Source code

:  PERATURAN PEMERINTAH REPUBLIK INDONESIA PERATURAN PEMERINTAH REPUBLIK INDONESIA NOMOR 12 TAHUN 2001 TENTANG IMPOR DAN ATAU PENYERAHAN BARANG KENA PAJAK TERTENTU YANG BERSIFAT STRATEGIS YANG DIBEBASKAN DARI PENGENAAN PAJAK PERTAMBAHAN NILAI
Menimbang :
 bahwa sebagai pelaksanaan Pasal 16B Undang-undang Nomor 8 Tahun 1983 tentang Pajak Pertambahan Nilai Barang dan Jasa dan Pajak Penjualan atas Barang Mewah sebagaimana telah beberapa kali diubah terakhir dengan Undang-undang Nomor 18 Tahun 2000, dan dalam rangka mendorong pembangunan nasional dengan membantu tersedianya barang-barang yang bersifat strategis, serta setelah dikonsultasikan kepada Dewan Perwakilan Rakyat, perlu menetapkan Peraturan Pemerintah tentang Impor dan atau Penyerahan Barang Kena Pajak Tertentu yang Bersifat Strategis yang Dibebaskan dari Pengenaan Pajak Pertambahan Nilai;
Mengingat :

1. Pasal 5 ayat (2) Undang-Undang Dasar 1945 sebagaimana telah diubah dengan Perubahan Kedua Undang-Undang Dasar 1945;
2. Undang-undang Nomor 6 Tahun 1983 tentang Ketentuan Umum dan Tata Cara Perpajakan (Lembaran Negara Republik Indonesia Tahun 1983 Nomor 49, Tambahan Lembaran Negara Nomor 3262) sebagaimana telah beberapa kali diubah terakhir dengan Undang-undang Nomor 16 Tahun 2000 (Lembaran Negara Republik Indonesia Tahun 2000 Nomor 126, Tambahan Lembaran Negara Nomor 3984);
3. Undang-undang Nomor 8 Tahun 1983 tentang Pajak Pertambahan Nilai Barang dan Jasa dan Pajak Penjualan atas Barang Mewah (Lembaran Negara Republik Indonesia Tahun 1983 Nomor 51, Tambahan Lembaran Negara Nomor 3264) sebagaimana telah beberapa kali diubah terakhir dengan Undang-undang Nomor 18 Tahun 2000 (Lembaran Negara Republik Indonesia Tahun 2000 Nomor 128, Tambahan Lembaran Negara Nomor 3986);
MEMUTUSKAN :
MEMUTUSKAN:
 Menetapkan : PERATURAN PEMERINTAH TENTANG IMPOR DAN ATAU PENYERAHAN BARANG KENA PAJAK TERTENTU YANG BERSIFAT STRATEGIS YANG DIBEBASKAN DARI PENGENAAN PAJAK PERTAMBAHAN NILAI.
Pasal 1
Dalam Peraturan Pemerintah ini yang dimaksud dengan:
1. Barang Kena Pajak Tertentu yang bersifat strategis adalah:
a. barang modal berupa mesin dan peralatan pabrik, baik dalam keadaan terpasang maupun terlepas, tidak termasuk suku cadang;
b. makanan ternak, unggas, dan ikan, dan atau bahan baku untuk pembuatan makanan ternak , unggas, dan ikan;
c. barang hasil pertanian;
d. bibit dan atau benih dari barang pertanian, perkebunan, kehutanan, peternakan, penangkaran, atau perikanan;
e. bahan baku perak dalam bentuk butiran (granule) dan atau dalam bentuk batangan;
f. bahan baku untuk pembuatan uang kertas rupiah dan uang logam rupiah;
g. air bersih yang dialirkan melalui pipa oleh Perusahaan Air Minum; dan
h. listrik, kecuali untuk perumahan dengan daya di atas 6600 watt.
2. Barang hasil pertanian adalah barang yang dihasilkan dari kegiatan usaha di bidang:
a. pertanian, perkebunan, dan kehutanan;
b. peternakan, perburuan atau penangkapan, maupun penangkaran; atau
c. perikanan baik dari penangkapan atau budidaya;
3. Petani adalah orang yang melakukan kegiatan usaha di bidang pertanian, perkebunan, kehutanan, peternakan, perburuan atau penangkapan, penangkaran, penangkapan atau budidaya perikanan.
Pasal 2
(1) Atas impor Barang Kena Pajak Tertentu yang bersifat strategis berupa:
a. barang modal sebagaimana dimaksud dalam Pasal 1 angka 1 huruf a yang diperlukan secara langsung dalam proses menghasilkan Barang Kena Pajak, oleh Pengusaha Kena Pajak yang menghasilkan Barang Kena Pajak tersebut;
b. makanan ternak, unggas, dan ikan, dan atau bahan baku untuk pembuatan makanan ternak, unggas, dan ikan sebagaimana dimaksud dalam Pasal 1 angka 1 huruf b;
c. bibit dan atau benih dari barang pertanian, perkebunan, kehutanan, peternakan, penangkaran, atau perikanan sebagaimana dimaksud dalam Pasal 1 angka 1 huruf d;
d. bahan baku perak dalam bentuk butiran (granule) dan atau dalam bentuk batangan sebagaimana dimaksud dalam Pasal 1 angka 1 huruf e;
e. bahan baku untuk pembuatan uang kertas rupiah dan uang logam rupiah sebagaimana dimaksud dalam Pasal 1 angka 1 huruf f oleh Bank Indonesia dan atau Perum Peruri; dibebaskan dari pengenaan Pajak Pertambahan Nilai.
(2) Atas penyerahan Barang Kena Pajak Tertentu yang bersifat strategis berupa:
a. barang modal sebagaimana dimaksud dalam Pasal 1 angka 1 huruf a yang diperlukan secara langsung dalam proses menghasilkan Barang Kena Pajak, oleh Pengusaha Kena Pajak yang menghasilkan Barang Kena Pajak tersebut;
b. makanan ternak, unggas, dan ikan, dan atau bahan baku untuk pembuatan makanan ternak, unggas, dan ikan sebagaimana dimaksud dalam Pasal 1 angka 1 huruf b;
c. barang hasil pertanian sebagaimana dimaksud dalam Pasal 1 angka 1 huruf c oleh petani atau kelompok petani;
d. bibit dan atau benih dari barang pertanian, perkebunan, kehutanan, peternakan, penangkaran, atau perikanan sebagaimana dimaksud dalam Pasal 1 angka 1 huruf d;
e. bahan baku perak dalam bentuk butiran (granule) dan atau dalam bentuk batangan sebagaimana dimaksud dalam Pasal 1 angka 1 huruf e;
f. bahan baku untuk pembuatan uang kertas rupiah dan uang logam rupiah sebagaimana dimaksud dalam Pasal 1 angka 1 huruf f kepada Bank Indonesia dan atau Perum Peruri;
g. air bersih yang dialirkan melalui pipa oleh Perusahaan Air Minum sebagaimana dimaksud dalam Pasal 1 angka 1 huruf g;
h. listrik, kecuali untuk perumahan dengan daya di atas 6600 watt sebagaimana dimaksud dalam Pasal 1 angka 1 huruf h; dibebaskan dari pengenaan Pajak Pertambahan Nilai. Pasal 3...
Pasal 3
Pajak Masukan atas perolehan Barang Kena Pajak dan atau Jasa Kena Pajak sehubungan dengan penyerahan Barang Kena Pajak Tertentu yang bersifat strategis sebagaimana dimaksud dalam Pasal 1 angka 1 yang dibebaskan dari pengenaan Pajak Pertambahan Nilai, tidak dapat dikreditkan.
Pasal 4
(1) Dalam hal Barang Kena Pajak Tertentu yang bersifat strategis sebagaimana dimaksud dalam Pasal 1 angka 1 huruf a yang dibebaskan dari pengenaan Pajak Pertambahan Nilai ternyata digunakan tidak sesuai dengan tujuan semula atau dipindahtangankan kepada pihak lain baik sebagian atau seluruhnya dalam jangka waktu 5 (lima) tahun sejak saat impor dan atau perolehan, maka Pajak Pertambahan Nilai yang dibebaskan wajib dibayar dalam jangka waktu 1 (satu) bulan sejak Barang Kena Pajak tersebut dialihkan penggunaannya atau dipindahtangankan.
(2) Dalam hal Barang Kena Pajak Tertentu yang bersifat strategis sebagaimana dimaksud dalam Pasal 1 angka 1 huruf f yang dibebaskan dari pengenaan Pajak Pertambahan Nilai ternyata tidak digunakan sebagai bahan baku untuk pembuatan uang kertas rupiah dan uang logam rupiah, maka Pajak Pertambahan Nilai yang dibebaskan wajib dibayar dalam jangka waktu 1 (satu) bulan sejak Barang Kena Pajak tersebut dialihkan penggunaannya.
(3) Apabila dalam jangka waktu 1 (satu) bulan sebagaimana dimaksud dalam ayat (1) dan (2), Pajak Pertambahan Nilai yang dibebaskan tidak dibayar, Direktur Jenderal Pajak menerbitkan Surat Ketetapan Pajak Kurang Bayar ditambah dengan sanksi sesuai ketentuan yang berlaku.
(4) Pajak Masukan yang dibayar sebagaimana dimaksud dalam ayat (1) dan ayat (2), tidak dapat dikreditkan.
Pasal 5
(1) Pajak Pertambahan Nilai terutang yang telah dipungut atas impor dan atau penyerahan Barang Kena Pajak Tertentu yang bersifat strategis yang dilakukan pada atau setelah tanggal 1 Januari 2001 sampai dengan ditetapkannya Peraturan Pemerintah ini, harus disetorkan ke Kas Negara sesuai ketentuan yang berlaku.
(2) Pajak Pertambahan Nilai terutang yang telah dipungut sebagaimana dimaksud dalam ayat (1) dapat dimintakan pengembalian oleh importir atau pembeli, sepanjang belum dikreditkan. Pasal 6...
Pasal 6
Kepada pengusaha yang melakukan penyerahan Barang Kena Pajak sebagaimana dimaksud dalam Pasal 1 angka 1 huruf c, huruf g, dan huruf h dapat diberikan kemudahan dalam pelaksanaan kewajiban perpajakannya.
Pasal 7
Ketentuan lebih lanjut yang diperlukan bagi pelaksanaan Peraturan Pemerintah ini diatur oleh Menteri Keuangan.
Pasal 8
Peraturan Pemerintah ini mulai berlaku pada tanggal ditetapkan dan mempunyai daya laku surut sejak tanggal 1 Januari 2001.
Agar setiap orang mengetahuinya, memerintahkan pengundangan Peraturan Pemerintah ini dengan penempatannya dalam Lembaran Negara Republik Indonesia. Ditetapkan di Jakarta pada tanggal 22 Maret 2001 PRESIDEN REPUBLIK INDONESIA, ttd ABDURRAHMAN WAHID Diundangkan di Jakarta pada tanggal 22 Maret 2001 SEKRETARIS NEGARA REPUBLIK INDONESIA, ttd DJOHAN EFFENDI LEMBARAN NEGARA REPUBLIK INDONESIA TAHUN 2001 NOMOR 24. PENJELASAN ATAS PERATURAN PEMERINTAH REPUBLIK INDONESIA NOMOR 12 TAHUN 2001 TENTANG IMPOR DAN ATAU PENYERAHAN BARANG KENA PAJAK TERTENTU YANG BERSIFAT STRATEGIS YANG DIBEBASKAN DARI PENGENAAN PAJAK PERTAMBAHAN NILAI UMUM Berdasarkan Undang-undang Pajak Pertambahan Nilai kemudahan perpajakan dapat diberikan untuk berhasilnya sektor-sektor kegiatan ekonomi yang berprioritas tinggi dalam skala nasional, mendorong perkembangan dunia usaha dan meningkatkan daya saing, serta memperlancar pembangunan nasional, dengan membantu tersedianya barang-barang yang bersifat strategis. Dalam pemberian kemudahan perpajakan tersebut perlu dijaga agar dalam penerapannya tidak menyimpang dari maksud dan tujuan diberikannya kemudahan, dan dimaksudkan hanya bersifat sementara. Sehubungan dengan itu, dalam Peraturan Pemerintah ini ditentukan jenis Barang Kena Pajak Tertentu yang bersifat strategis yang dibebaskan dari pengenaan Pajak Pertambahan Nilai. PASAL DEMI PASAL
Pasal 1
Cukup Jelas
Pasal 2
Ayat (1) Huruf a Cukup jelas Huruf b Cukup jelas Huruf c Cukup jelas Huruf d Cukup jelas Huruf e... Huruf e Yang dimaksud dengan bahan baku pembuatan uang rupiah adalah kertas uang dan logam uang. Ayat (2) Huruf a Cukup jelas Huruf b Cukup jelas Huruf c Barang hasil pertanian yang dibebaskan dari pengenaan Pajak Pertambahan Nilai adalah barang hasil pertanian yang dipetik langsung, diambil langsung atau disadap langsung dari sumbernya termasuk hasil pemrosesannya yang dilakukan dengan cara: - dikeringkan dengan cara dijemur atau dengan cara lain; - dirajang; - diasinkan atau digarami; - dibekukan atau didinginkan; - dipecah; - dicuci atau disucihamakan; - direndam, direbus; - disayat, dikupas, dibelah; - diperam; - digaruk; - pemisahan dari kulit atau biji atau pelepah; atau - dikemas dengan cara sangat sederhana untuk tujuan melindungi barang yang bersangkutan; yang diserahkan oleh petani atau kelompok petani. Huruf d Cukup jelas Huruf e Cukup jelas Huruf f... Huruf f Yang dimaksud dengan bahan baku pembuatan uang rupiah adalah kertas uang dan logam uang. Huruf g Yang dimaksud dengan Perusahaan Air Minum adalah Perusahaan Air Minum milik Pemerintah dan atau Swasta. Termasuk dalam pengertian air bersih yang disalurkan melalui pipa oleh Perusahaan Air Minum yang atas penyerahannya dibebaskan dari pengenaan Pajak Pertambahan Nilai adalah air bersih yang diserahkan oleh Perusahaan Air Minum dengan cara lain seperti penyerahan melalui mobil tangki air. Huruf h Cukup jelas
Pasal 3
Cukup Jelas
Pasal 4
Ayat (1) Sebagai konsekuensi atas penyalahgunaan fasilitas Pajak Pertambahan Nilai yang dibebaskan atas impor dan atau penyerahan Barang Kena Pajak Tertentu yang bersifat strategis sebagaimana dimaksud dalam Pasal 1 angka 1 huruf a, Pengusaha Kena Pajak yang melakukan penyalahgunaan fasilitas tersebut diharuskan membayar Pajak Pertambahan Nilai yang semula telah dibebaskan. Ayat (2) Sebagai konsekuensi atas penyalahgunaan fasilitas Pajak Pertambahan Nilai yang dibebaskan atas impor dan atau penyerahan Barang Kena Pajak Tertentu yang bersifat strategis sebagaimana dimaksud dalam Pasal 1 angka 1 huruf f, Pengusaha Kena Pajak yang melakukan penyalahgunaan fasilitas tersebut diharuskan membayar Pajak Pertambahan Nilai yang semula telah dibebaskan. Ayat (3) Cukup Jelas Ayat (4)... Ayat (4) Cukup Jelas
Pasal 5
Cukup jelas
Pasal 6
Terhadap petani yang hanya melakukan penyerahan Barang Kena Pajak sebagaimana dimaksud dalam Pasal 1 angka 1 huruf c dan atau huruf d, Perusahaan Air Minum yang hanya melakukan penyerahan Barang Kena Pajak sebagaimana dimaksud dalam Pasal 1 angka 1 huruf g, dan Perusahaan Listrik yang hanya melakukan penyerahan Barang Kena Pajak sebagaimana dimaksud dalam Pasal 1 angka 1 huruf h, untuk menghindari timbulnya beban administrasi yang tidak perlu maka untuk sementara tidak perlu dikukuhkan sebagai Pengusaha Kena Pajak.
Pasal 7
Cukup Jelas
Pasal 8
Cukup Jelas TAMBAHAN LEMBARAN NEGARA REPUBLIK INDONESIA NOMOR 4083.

▶ [Directions for this task] From the records above, show each line that contains the word "terutang".

▶ [Problem solution]
(1) Pajak Pertambahan Nilai terutang yang telah dipungut atas impor dan atau penyerahan Barang Kena Pajak Tertentu yang bersifat strategis yang dilakukan pada atau setelah tanggal 1 Januari 2001 sampai dengan ditetapkannya Peraturan Pemerintah ini, harus disetorkan ke Kas Negara sesuai ketentuan yang berlaku.
(2) Pajak Pertambahan Nilai terutang yang telah dipungut sebagaimana dimaksud dalam ayat (1) dapat dimintakan pengembalian oleh importir atau pembeli, sepanjang belum dikreditkan. Pasal 6...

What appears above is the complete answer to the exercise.